BRUSSEL — Komisi Uni Eropa menyiapkan rencana yang dijuluki “Militer Schengen” untuk memudahkan pergerakan pasukan dan peralatan berat di seluruh wilayah Uni Eropa jika terjadi kebuntuan dengan Rusia. Para pejabat Uni Eropa selama ini menilai mobilisasi pasukan dapat memakan waktu berminggu-minggu karena kendala logistik dan infrastruktur.
Dalam dokumen yang dipublikasikan pada Rabu (19/11/2025), Uni Eropa menyatakan target membentuk kawasan mobilitas militer di seluruh blok pada 2027. Rencana itu antara lain bertujuan memangkas birokrasi, memperkenalkan aturan umum untuk penempatan kembali, serta memberikan akses prioritas bagi angkatan bersenjata dalam keadaan darurat.

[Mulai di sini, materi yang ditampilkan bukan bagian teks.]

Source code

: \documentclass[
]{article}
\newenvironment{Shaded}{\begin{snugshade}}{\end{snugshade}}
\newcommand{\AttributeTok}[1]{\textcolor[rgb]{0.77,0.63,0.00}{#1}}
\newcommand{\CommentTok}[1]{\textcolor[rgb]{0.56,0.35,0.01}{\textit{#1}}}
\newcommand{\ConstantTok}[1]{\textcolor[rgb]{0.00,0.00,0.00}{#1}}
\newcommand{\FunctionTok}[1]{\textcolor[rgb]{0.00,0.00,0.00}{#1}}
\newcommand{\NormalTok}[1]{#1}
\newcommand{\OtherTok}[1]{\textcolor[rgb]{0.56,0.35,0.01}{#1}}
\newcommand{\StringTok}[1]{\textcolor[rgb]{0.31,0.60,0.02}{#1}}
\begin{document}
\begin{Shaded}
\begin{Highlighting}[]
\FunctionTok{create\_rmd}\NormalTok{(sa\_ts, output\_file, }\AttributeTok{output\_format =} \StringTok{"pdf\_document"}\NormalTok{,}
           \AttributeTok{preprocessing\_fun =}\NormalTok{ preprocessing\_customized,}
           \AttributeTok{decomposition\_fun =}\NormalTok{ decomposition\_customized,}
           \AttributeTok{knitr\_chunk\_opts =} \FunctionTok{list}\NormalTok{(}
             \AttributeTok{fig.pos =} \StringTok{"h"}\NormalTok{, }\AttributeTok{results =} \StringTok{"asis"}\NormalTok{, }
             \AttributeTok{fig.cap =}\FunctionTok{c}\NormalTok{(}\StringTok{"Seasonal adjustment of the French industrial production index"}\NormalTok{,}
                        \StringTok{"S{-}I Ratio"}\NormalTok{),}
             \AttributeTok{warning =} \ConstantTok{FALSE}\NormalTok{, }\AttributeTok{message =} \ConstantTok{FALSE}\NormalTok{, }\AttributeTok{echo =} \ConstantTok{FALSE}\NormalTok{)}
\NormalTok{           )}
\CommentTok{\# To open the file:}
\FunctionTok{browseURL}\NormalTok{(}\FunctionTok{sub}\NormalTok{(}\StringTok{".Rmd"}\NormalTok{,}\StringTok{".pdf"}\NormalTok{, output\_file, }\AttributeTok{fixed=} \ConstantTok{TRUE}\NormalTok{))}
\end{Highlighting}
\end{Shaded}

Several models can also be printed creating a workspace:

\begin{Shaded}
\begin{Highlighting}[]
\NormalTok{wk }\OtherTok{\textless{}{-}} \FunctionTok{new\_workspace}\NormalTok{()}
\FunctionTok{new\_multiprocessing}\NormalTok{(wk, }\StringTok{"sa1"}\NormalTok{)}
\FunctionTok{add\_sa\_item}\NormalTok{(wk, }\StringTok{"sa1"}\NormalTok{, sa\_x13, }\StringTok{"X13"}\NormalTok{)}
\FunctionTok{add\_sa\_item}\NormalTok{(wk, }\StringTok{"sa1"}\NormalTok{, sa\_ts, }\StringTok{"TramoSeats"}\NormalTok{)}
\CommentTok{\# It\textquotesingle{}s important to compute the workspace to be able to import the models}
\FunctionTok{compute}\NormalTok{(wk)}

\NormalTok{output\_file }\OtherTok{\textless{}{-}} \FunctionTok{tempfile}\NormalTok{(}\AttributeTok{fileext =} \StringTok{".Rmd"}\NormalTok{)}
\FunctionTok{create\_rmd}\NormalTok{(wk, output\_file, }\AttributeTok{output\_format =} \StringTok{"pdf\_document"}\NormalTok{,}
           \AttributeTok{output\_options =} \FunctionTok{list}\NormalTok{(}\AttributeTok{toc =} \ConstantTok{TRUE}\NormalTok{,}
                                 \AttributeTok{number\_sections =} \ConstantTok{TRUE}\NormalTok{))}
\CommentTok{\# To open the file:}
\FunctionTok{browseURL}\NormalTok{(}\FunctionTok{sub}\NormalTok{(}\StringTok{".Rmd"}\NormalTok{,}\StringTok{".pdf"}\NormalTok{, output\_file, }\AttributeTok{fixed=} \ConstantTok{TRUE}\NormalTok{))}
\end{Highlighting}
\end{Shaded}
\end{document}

Para pejabat Uni Eropa juga menargetkan peningkatan koridor mobilitas militer utama Uni Eropa agar memenuhi standar “penggunaan ganda” dan memperkuat perlindungan infrastruktur strategis.
Selain itu, menurut Reuters, Uni Eropa mempertimbangkan pembentukan “kolam solidaritas” yang memungkinkan negara anggota secara sukarela menyediakan kemampuan transportasi militer khusus bagi negara-negara yang belum memilikinya.
Rencana tersebut disusun di tengah persoalan logistik yang telah lama disorot. Financial Times menyebut Uni Eropa perlu mengatasi berbagai hambatan, mulai dari jembatan yang rapuh, perbedaan ukuran rel, hingga birokrasi yang dinilai berbelit-belit.